U.S. Reimposes Sanctions on Myanmar (Burma) in Response to Military Coup

February 12, 2021

Tom Best, Scott Flicker, Quinn Dang, Talya Hutchison, Rachel Miller

Following up on its initial immediate condemnation of the February 1, 2021 military coup in Myanmar,[1] the Biden Administration this week unveiled four actions comprising the first significant restrictions imposed on the country since the lifting of sanctions by President Obama in 2016: (i) an executive order authorizing blocking sanctions and other restrictions (including possible U.S. visa bans) against individuals identified as responsible for the coup and other members of the military; (ii) restrictions on the export of sensitive goods and technology to the Myanmar military and other entities in Myanmar; (iii) restrictions on more than $1 billion in Myanmar government funds held in the United States; and (iv) a freeze U.S. foreign assistance to the country’s government.  Further U.S. government action can be expected if the military rulers do not take steps to restore power to the elected government. 

Blocking Sanctions

On February 10, President Biden approved an Executive Order using his authority under the International Emergency Economic Powers Act (50 U.S.C. 1701 et seq.) (“IEEPA”) to declare a new national emergency and impose sanctions against multiple categories of persons involved in the coup in Myanmar.  The executive order authorized the U.S. Department of the Treasury to designate members of the military, officials in the newly-installed military government, and others involved in the coup and their close family members, and entities linked to the military and political subdivisions in Myanmar, as blocked persons with whom U.S. persons are generally prohibited from dealing.  Concurrent with the release of the executive order, the Department of the Treasury designated ten individuals, including six members of the National Defense and Security Council and four members of the State Administration Council, as well as three entities connected to the Myanmar military.  

The new executive order also authorizes blocking sanctions against any person determined by the Secretary of Treasury in consultation with the Secretary of State to: (i) to operate in the defense sector, (ii) to be responsible for or complicit in (A) actions or policies that undermine democratic processes or institutions in Myanmar, (B), actions or policies that threaten the peace, security, or stability of Myanmar, (C) actions or policies that limit the exercise of freedom of expression or assembly by people in Myanmar, or (D), the arbitrary detention or torture of any person in Myanmar or other serious human rights abuses in Myanmar, (iii) to have been a leader or official of “the military or security forces of Burma,” (iv) to be a political subdivision, agency, or instrumentality of the government of Myanmar, as well as (v) persons who act for or on behalf of persons designated pursuant to the executive order.  Even close family members of military leaders could be sanctioned.  Finally, the order provides for so-called “secondary sanctions,” authorizing the Treasury Department to designate anyone, including non-U.S. persons, found to have “materially assisted, sponsored, or provided financial,  material, or technological support for, or goods or services to or in support of” any person or entity sanctioned under the order.  This broad authority gives the administration substantial flexibility to ratchet up pressure on the military leaders by targeting supporters, financers, and others determined to facilitate their continued hold on power.

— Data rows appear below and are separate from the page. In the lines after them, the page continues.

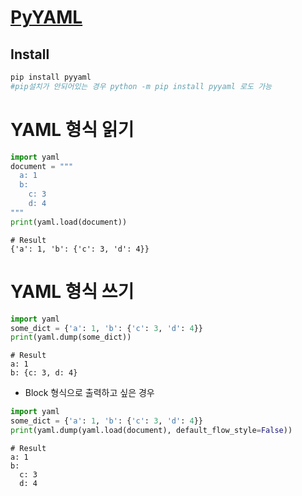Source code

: 
# [PyYAML](https://pyyaml.org/)

## Install
```python
pip install pyyaml
#pip설치가 안되어있는 경우 python -m pip install pyyaml 로도 가능
```

# YAML 형식 읽기
```python
import yaml
document = """
  a: 1
  b:
    c: 3
    d: 4
"""
print(yaml.load(document))
```
```
# Result
{'a': 1, 'b': {'c': 3, 'd': 4}}
```

# YAML 형식 쓰기
```python
import yaml
some_dict = {'a': 1, 'b': {'c': 3, 'd': 4}}
print(yaml.dump(some_dict))
```
```
# Result
a: 1
b: {c: 3, d: 4}
```

- Block 형식으로 출력하고 싶은 경우
```python
import yaml
some_dict = {'a': 1, 'b': {'c': 3, 'd': 4}}
print(yaml.dump(yaml.load(document), default_flow_style=False))
```
```
# Result
a: 1
b:
  c: 3
  d: 4
```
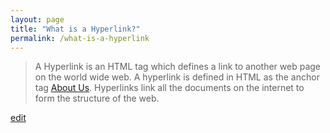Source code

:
 ```yaml
---
layout: page
title: "What is a Hyperlink?"
permalink: /what-is-a-hyperlink
---
```


> A Hyperlink is an HTML tag which defines a link to another web page on the world wide web. A hyperlink is defined in HTML as the anchor tag <a href="http://and.digital/about">About Us</a>. Hyperlinks link all the documents on the internet to form the structure of the web.

<p class="edit-term"><a href="https://github.com/and-digital/tech-definitions/blob/master/definitions/web/hyperlink.md">edit</a></p>
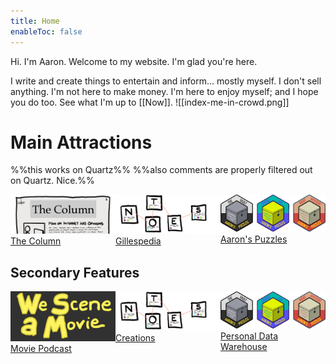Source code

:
 ```yaml
---
title: Home
enableToc: false
---
```

Hi. I'm Aaron. Welcome to my website. I'm glad you're here.

I write and create things to entertain and inform... mostly myself. I don't sell anything. I'm not here to make money. I'm here to enjoy myself; and I hope you do too. See what I'm up to [[Now]].
![[index-me-in-crowd.png]]
# Main Attractions
%%this works on Quartz%%
%%also comments are properly filtered out on Quartz. Nice.%%
<div style='display:grid; grid-template-columns: 1fr 1fr 1fr'>
	<a href="https://aarongilly.com/Pages/About">
		<img src="./assets/home-feature-column.png"/>
		<div class="feature-head">The Column</div>
	</a>
	<a href="https://gillespedia.com">
		<img src="./assets/home-feature-notes.png"/>
		<div class="feature-head">Gillespedia</div>
	</a>
	<a href="https://aaronspuzzles.com">
		<img src="./assets/home-feature-puzzles.png"/>
		<div class="feature-head">Aaron's Puzzles</div>
	</a>
</div>

## Secondary Features
<div style='display:grid; grid-template-columns: 1fr 1fr 1fr'>
	<a href="https://shows.acast.com/we-scene-a-movie">
		<img src="./assets/home-feature-podcast.png"/>
		<div class="feature-head">Movie Podcast</div>
	</a>
	<a href="https://aarongilly.com/Pages/Creations">
		<img src="./assets/home-feature-notes.png"/>
		<div class="feature-head">Creations</div>
	</a>
	<a href="https://aarongilly.com/Pages/PDW">
		<img src="./assets/home-feature-puzzles.png"/>
		<div class="feature-head">Personal Data Warehouse</div>
	</a>
</div>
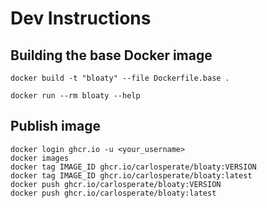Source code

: # Dev Instructions

## Building the base Docker image

```
docker build -t "bloaty" --file Dockerfile.base .
```

```
docker run --rm bloaty --help
```

## Publish image

```
docker login ghcr.io -u <your_username>
docker images
docker tag IMAGE_ID ghcr.io/carlosperate/bloaty:VERSION
docker tag IMAGE_ID ghcr.io/carlosperate/bloaty:latest
docker push ghcr.io/carlosperate/bloaty:VERSION
docker push ghcr.io/carlosperate/bloaty:latest
```
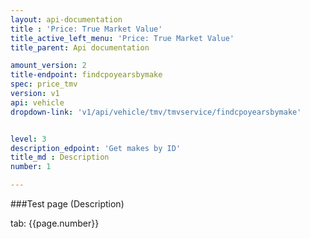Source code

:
 ```yaml
---
layout: api-documentation
title : 'Price: True Market Value'
title_active_left_menu: 'Price: True Market Value'
title_parent: Api documentation

amount_version: 2
title-endpoint: findcpoyearsbymake
spec: price_tmv
version: v1
api: vehicle
dropdown-link: 'v1/api/vehicle/tmv/tmvservice/findcpoyearsbymake'


level: 3
description_edpoint: 'Get makes by ID'
title_md : Description
number: 1

---
```



###Test page (Description)

tab: {{page.number}}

The mere existence of this so-called “secondary sanctions” authority often has – and is intended by the U.S. government to have - the effect of causing non-U.S. financial and other institutions with business relationships with those blocked parties outside U.S. jurisdiction to nevertheless “de-risk”, and cease business activities with those persons and in the wider region as a result.  Further designations of individuals and entities are possible in the coming weeks and months as the situation on the ground in Myanmar develops.

Export Controls

In parallel, the U.S. Department of Commerce’s Bureau of Industry and Security (“BIS”) announced export restrictions against Myanmar on February 11.  The immediate restrictions fall into three categories: (i) a presumption of denial of applications for licenses for exports to Myanmar’s Ministry of Defense, the Ministry of Home Affairs, armed forces, and security services; (ii) the revocation of licenses already issued for export to these departments and agencies; and (iii) the suspension of certain license exceptions previously available for transfers of items to Myanmar, including Shipments to Country Group B countries (GBS) and Technology and Software under restriction (TSR).

These export control measures may just be a first step in the Biden Administration’s response as the political situation on the ground develops.  According to its announcement, BIS is considering other potential actions, including “possible Entity List additions, adding Burma to the list of countries subject to the [Export Control Administration’s (“EAR”)] military end use and end user (MEU) and military intelligence end use and end user (MIEU) restrictions, and downgrading Burma’s Country Group status in the EAR.”  These additional contemplated actions could have a significant impact on exports to Myanmar.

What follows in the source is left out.